Saved entries:
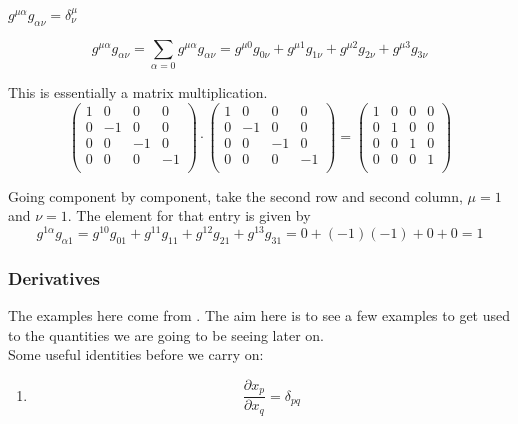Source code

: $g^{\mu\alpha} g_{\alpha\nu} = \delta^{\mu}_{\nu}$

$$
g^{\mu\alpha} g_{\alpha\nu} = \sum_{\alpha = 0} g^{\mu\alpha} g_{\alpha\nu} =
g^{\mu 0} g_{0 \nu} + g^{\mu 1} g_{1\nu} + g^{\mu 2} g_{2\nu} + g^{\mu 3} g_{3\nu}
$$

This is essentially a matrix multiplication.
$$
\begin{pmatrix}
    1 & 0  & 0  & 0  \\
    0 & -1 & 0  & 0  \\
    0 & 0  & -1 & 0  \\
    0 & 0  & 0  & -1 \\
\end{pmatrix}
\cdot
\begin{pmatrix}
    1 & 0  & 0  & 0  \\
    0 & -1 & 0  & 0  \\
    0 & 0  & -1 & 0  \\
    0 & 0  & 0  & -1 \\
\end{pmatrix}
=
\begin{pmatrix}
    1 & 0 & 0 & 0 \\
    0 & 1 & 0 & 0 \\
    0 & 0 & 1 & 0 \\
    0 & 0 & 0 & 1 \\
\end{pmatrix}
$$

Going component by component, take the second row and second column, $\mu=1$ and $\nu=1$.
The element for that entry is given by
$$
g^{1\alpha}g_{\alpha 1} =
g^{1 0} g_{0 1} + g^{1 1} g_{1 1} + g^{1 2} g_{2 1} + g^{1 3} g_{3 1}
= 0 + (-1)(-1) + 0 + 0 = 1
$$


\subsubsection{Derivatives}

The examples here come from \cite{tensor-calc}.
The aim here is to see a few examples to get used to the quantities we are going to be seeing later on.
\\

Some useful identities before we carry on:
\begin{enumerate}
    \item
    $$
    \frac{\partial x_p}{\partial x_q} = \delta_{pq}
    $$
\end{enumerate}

==

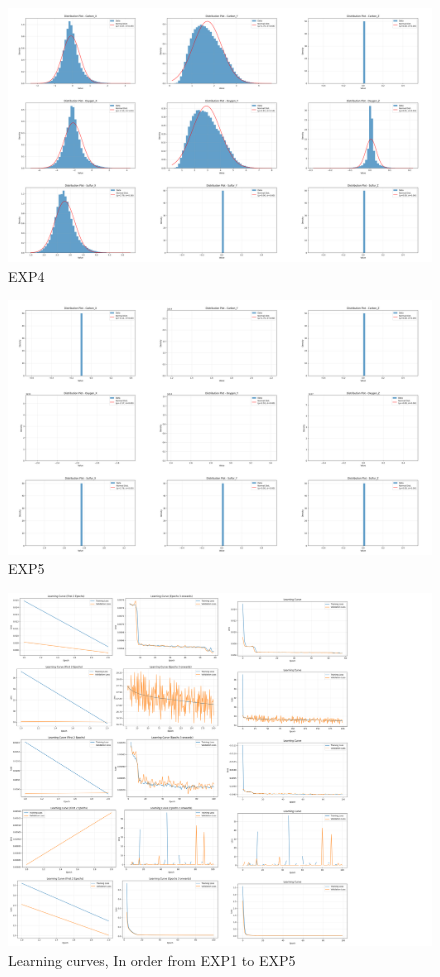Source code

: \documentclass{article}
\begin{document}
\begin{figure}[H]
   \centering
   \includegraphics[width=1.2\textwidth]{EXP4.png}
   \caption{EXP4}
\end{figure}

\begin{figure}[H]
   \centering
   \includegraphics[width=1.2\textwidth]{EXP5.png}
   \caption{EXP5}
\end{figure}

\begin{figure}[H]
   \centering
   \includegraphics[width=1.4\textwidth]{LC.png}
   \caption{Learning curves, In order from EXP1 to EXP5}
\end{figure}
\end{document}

==

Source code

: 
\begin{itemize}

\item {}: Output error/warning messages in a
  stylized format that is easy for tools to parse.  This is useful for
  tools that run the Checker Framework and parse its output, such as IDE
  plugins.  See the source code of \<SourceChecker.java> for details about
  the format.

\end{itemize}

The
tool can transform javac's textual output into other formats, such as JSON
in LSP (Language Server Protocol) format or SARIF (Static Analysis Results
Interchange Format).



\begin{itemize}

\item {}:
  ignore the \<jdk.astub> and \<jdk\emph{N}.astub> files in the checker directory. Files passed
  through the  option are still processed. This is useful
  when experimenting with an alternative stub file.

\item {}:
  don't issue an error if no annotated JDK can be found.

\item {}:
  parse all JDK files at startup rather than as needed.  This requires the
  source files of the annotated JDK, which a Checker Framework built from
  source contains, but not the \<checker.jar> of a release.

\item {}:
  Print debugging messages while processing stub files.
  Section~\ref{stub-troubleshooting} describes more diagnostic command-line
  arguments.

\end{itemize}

Assignment
Using the entries above, give back exactly the line containing "ignore the \<jdk.astub>", the line containing "source files of", and every line between them, and nothing else.

Response to the exercise
  ignore the \<jdk.astub> and \<jdk\emph{N}.astub> files in the checker directory. Files passed
  through the  option are still processed. This is useful
  when experimenting with an alternative stub file.

\item {}:
  don't issue an error if no annotated JDK can be found.

\item {}:
  parse all JDK files at startup rather than as needed.  This requires the
  source files of the annotated JDK, which a Checker Framework built from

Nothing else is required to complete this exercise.